Arise, Ye Wretched! - The American Spectator | USA News and Politics
Arise, Ye Wretched!
by

Wretched Writing: A Compendium of Crimes Against the English Language
By Ross Petras and Kathryn Petras

(Penguin, 214 pages, $15.00)

In 2010, 328,259 new books were published in the United States. Most of these, one imagines, were not very good, but probably not so bad either. For all the pallets of titles demanding neither praise nor execration, there are bound to have been a few hundred genuine clunkers. Negative criticism is as fun to write as it is to read, but most reviewers end up sinking their fangs into only one or two really bad books per publishing season. This is probably a good thing: vitriol, like vegetables, is no good canned, as it tends to be when it appears with any real frequency in the books sections of newspapers and magazines.
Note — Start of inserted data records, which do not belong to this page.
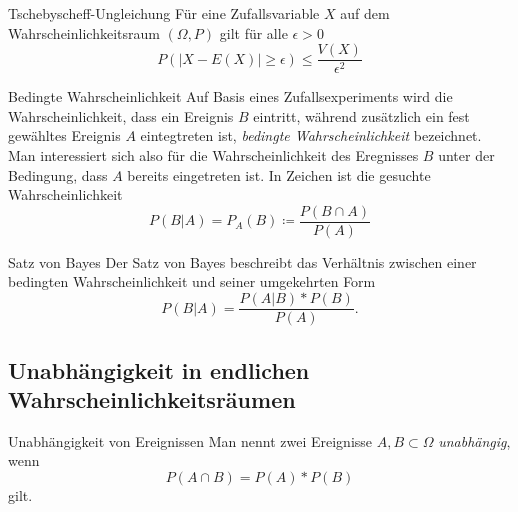 \begin{satz}{Tschebyscheff-Ungleichung}\label{tschebyscheff}
	Für eine Zufallsvariable $X$ auf dem Wahrscheinlichkeitsraum $(\Omega,P)$ gilt für alle $\epsilon>0$
	\begin{equation*}
		P(|X-E(X)|\geq \epsilon)\leq \frac{V(X)}{\epsilon^2}
	\end{equation*}
	
\end{satz}

\begin{definition}{Bedingte Wahrscheinlichkeit}
	Auf Basis eines Zufallsexperiments wird die Wahrscheinlichkeit, dass ein Ereignis $B$ eintritt, während zusätzlich ein fest gewähltes Ereignis $A$ eintegtreten ist, \emph{bedingte Wahrscheinlichkeit} bezeichnet. Man interessiert sich also für die Wahrscheinlichkeit des Eregnisses $B$ unter der Bedingung, dass $A$ bereits eingetreten ist. In Zeichen ist die gesuchte Wahrscheinlichkeit
	\begin{equation*}
		P(B|A)=P_A(B)\coloneqq\frac{P(B\cap A)}{P(A)}
	\end{equation*}
\end{definition}

\begin{definition}{Satz von Bayes}
	Der Satz von Bayes beschreibt das Verhältnis zwischen einer bedingten Wahrscheinlichkeit und seiner umgekehrten Form
	\begin{equation*}
		P(B|A)=\frac{P(A|B)*P(B)}{P(A)}.
	\end{equation*}
\end{definition}

\subsection{Unabhängigkeit in endlichen Wahrscheinlichkeitsräumen}
\begin{definition}{Unabhängigkeit von Ereignissen}
	Man nennt zwei Ereignisse $A,B\subset \Omega$ \emph{unabhängig}, wenn
	\begin{equation*}
		P(A\cap B)=P(A)*P(B)
	\end{equation*}
	gilt.
\end{definition}
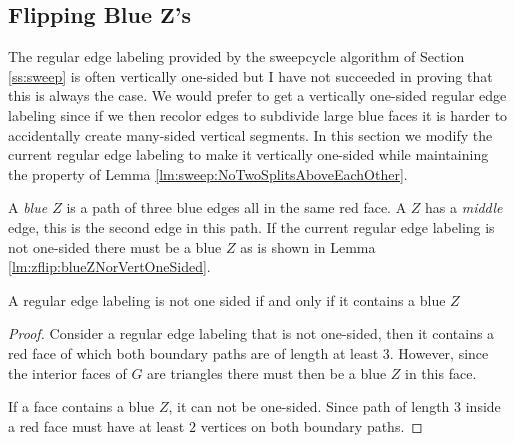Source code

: 
\subsection{Flipping Blue $\mathbf{Z}$'s}
\thispagestyle{plain}
\label{ss:flipBlueZ}

  The regular edge labeling provided by the sweepcycle algorithm of Section \ref{ss:sweep} is often vertically one-sided but I have not succeeded in proving that this is always the case.
  We would prefer to get a vertically one-sided regular edge labeling since if we then recolor edges to subdivide large blue faces it is harder to accidentally create many-sided vertical segments.
  In this section we modify the current regular edge labeling to make it vertically one-sided while maintaining the property of Lemma \ref{lm:sweep:NoTwoSplitsAboveEachOther}.


  A \emph{blue $Z$} is a path of three blue edges all in the same red face. A $Z$ has a \emph{middle} edge, this is the second edge in this path.
  If the current regular edge labeling is not one-sided there must be a blue $Z$ as is shown in Lemma \ref{lm:zflip:blueZNorVertOneSided}.
  \begin{lemma}
    \label{lm:zflip:blueZNorVertOneSided}
    A regular edge labeling is not one sided if and only if it contains a blue $Z$
  \end{lemma}
  \begin{proof}
    Consider a regular edge labeling that is not one-sided, then it contains a red face of which both boundary paths are of length at least $3$.
    However, since the interior faces of $G$ are triangles there must then be a blue $Z$ in this face.

    If a face contains a blue $Z$, it can not be one-sided. Since path of length $3$ inside a red face must have at least $2$ vertices on both boundary paths.
  \end{proof}

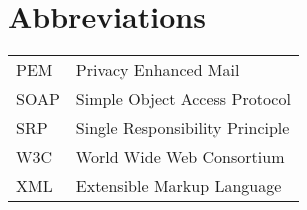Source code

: 
\chapter*{Abbreviations}

\begin{tabular}{p{20mm}p{120mm}}

  PEM & Privacy Enhanced Mail \\
  SOAP & Simple Object Access Protocol \\
  SRP & Single Responsibility Principle \\
  W3C & World Wide Web Consortium \\
  XML & Extensible Markup Language \\

\end{tabular}
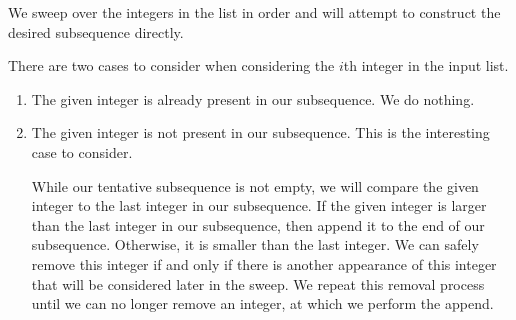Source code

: 
\noindent

We sweep over the integers in the list in order and will attempt to construct
the desired subsequence directly.

There are two cases to consider when considering the $i$th integer in the input
list.

\begin{enumerate}
\item The given integer is already present in our subsequence. We do nothing.
\item The given integer is not present in our subsequence. This is the
interesting case to consider.

While our tentative subsequence is not empty, we will compare the given integer
to the last integer in our subsequence. If the given integer is larger than
the last integer in our subsequence, then append it to the end
of our subsequence. Otherwise, it is smaller than the last integer. We can
safely remove this integer if and only if there is another appearance of this
integer that will be considered later in the sweep. We repeat this removal
process until we can no longer remove an integer, at which we perform the
append.
\end{enumerate}
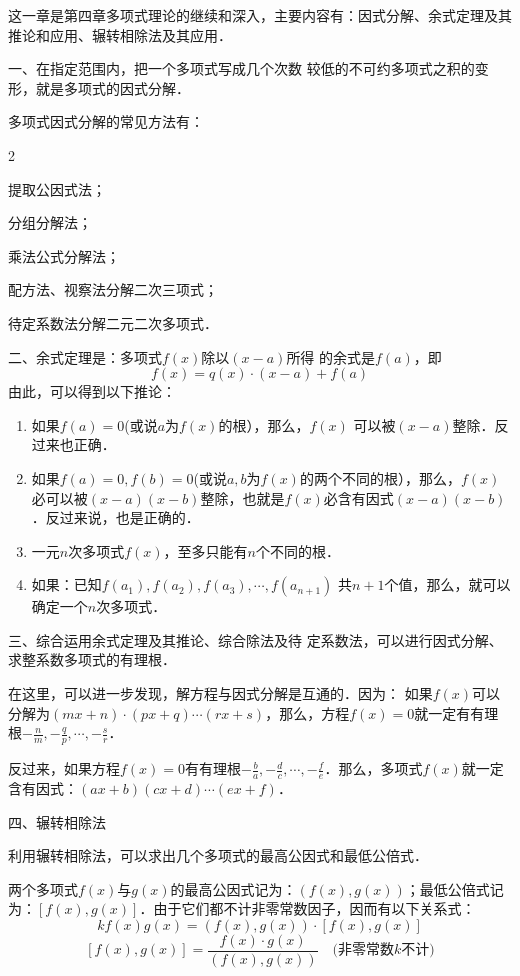 这一章是第四章多项式理论的继续和深入，主要内容有：因式分解、余式定理及其推论和应用、辗转相除法及其应用．

一、在指定范围内，把一个多项式写成几个次数
较低的不可约多项式之积的变形，就是多项式的因式分解．

多项式因式分解的常见方法有：
\begin{enumerate}
    \begin{multicols}{2}
    \item 提取公因式法；
    \item 分组分解法；
    \item 乘法公式分解法；
    \item 配方法、视察法分解二次三项式；
    \item 待定系数法分解二元二次多项式．
    \end{multicols}
\end{enumerate} 

二、余式定理是：多项式$f(x)$除以$(x-a)$所得
的余式是$f(a)$，即
\[f (x) =q (x) \cdot (x-a) +f (a) \]
由此，可以得到以下推论：
\begin{enumerate}
\item 如果$f(a)=0$(或说$a$为$f(x)$的根），那么，$f(x)$
可以被$(x-a)$整除．反过来也正确．
\item 如果$f(a)=0,f(b)=0$(或说$a,b$为$f(x)$的两个不同的根），那么，$f(x)$必可以被$(x-a)(x-b)$整除，也就是$f(x)$必含有因式$(x-a)(x-b)$．反过来说，也是正确的．
\item 一元$n$次多项式$f(x)$，至多只能有$n$个不同的根．
\item  如果：已知$f(a_1),f(a_2),f(a_3),\cdots,f(a_{n+1})$
共$n+1$个值，那么，就可以确定一个$n$次多项式．
\end{enumerate}

三、综合运用余式定理及其推论、综合除法及待
定系数法，可以进行因式分解、求整系数多项式的有理根．

在这里，可以进一步发现，解方程与因式分解是互通的．因为：
如果$f(x)$可以分解为$(mx+n)\cdot (px+q)\cdots (rx+s)$，那么，方程$f(x)=0$就一定有有理根$-\frac{n}{m},-\frac{q}{p},\cdots,-\frac{s}{r}$．

反过来，如果方程$f(x)=0$有有理根$-\frac{b}{a},-\frac{d}{c},\cdots,-\frac{f}{e}$．那么，多项式$f(x)$就一定含有因式：$(ax+b)(cx+d)\cdots(ex+f)$．

四、辗转相除法

利用辗转相除法，可以求出几个多项式的最高公因式和最低公倍式．

两个多项式$f(x)$与$g(x)$的最高公因式记为：$(f(x),g(x))$；最低公倍式记为：$[f(x), g(x)]$．由于它们都不计非零常数因子，因而有以下关系式：
\[ kf (x) g (x) = (f(x), g(x))\cdot [f(x),g(x)]\]
\[[f(x),g(x)]=\frac{f(x)\cdot g(x)}{(f(x), g(x))}\quad \text{(非零常数$k$不计)}\]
Still, it’s undeniably the case that a lot of us—not just professional reviewers but unpaid readers of taste—enjoy reading bad writing.

Before last week it had been a while since my unusually strong appetite for rotten prose had been satisfied. Now, thanks to Ross and Kathryn Petras, I am stuffed. I have gorged myself, pigged out. In a single sitting I wolfed down 214 pages of overripe adjective, wormy dangling modifier, rancid anatomic euphemism, gamy circumlocution, and sour cliché. It was quite the feast, and now, like a pot-bellied French gastronome, all I can do is write about it.

Wretched Writing is organized along quasi-encyclopedic lines, from “adjectives, excessive use of” to “zoological sexual encounters, politician-writers and” (more on this later). Other entries include “art writing, inartistic (and often incomprehensible),” “dialogue, deadly unromantic,” “impossibilities,” “legalese,” “overwrought writing about minor things,” “prose, preposterously Proustian,” “‘said’ synonyms” (enough to drive the late Elmore Leonard to despair), “thesaurus addiction,” and “words, wrong.” There are also headings under which the Petrases collect unintentionally funny snippets from writers dead and gone. I should mention that I did not much care for these. Poor Jane Austen: how could she have foreseen the changes in denotation that would make a straightforward description of her heroine, young Catherine Morland, who at age 15 “began to curl her hair and long for balls,” ridiculous? And surely Bram Stoker should not be taken to task for writing, in 1897, that “Dr. Van Helsing rushed into the room, ejaculating furiously,” nor should Jerome K. Jerome, whose meaning in the following excerpt from Idle Thoughts of an Idle Fellow (1886):

The only thing I can think about now is being hard up. I suppose having my hands in my pockets has made me think of this. 

is surely plain even to readers of the 21st century.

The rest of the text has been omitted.